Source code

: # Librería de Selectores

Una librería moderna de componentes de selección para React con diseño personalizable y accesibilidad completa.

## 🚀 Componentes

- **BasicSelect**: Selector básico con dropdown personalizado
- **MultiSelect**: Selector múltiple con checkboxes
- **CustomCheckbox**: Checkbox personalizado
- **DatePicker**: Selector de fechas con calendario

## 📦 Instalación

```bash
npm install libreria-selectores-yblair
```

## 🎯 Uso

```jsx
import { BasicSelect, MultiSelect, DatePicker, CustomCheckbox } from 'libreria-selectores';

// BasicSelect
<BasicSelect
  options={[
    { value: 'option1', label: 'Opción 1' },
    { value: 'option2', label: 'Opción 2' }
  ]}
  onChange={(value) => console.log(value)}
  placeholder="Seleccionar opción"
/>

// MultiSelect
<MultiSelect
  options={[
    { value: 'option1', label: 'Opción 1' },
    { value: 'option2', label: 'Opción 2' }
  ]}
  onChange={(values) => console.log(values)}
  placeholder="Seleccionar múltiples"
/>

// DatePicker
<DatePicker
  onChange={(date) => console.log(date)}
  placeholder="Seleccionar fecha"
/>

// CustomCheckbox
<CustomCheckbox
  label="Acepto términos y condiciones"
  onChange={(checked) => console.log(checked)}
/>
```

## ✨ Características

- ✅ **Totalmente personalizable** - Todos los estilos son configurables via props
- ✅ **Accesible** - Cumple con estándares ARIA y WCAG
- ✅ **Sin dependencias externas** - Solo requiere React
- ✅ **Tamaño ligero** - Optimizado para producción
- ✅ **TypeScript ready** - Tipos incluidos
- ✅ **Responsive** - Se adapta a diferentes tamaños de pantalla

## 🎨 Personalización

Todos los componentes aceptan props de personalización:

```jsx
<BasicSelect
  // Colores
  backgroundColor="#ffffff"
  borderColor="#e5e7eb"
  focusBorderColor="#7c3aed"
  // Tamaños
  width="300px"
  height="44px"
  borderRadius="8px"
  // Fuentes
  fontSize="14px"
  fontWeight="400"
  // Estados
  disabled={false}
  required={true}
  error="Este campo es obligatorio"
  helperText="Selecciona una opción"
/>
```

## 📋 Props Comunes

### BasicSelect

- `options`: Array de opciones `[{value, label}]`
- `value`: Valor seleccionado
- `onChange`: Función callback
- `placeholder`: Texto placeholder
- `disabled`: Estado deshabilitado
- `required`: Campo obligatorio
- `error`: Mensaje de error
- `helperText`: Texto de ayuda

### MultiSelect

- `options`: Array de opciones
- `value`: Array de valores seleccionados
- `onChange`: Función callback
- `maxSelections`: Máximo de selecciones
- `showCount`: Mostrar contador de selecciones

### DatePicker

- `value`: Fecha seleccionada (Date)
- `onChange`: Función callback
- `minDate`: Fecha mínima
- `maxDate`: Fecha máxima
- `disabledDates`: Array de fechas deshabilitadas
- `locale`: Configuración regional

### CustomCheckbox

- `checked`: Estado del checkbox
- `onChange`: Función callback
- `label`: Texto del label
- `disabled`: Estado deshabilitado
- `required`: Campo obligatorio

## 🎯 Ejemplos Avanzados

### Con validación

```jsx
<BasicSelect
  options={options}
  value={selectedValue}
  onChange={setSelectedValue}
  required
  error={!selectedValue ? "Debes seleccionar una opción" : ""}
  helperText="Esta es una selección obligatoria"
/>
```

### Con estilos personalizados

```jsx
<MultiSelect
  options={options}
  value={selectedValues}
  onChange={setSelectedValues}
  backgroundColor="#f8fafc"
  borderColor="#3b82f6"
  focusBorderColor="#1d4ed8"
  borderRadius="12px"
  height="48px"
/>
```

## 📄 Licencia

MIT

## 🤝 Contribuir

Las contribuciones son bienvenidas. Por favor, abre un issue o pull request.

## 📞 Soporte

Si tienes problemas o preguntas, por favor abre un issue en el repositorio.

- - - - -

The answer must be a word-for-word reproduction of every record above.

#### Exercise result
Source code

: # Librería de Selectores

Una librería moderna de componentes de selección para React con diseño personalizable y accesibilidad completa.

## 🚀 Componentes

- **BasicSelect**: Selector básico con dropdown personalizado
- **MultiSelect**: Selector múltiple con checkboxes
- **CustomCheckbox**: Checkbox personalizado
- **DatePicker**: Selector de fechas con calendario

## 📦 Instalación

```bash
npm install libreria-selectores-yblair
```

## 🎯 Uso

```jsx
import { BasicSelect, MultiSelect, DatePicker, CustomCheckbox } from 'libreria-selectores';

// BasicSelect
<BasicSelect
  options={[
    { value: 'option1', label: 'Opción 1' },
    { value: 'option2', label: 'Opción 2' }
  ]}
  onChange={(value) => console.log(value)}
  placeholder="Seleccionar opción"
/>

// MultiSelect
<MultiSelect
  options={[
    { value: 'option1', label: 'Opción 1' },
    { value: 'option2', label: 'Opción 2' }
  ]}
  onChange={(values) => console.log(values)}
  placeholder="Seleccionar múltiples"
/>

// DatePicker
<DatePicker
  onChange={(date) => console.log(date)}
  placeholder="Seleccionar fecha"
/>

// CustomCheckbox
<CustomCheckbox
  label="Acepto términos y condiciones"
  onChange={(checked) => console.log(checked)}
/>
```

## ✨ Características

- ✅ **Totalmente personalizable** - Todos los estilos son configurables via props
- ✅ **Accesible** - Cumple con estándares ARIA y WCAG
- ✅ **Sin dependencias externas** - Solo requiere React
- ✅ **Tamaño ligero** - Optimizado para producción
- ✅ **TypeScript ready** - Tipos incluidos
- ✅ **Responsive** - Se adapta a diferentes tamaños de pantalla

## 🎨 Personalización

Todos los componentes aceptan props de personalización:

```jsx
<BasicSelect
  // Colores
  backgroundColor="#ffffff"
  borderColor="#e5e7eb"
  focusBorderColor="#7c3aed"
  // Tamaños
  width="300px"
  height="44px"
  borderRadius="8px"
  // Fuentes
  fontSize="14px"
  fontWeight="400"
  // Estados
  disabled={false}
  required={true}
  error="Este campo es obligatorio"
  helperText="Selecciona una opción"
/>
```

## 📋 Props Comunes

### BasicSelect

- `options`: Array de opciones `[{value, label}]`
- `value`: Valor seleccionado
- `onChange`: Función callback
- `placeholder`: Texto placeholder
- `disabled`: Estado deshabilitado
- `required`: Campo obligatorio
- `error`: Mensaje de error
- `helperText`: Texto de ayuda

### MultiSelect

- `options`: Array de opciones
- `value`: Array de valores seleccionados
- `onChange`: Función callback
- `maxSelections`: Máximo de selecciones
- `showCount`: Mostrar contador de selecciones

### DatePicker

- `value`: Fecha seleccionada (Date)
- `onChange`: Función callback
- `minDate`: Fecha mínima
- `maxDate`: Fecha máxima
- `disabledDates`: Array de fechas deshabilitadas
- `locale`: Configuración regional

### CustomCheckbox

- `checked`: Estado del checkbox
- `onChange`: Función callback
- `label`: Texto del label
- `disabled`: Estado deshabilitado
- `required`: Campo obligatorio

## 🎯 Ejemplos Avanzados

### Con validación

```jsx
<BasicSelect
  options={options}
  value={selectedValue}
  onChange={setSelectedValue}
  required
  error={!selectedValue ? "Debes seleccionar una opción" : ""}
  helperText="Esta es una selección obligatoria"
/>
```

### Con estilos personalizados

```jsx
<MultiSelect
  options={options}
  value={selectedValues}
  onChange={setSelectedValues}
  backgroundColor="#f8fafc"
  borderColor="#3b82f6"
  focusBorderColor="#1d4ed8"
  borderRadius="12px"
  height="48px"
/>
```

## 📄 Licencia

MIT

## 🤝 Contribuir

Las contribuciones son bienvenidas. Por favor, abre un issue o pull request.

## 📞 Soporte

Si tienes problemas o preguntas, por favor abre un issue en el repositorio.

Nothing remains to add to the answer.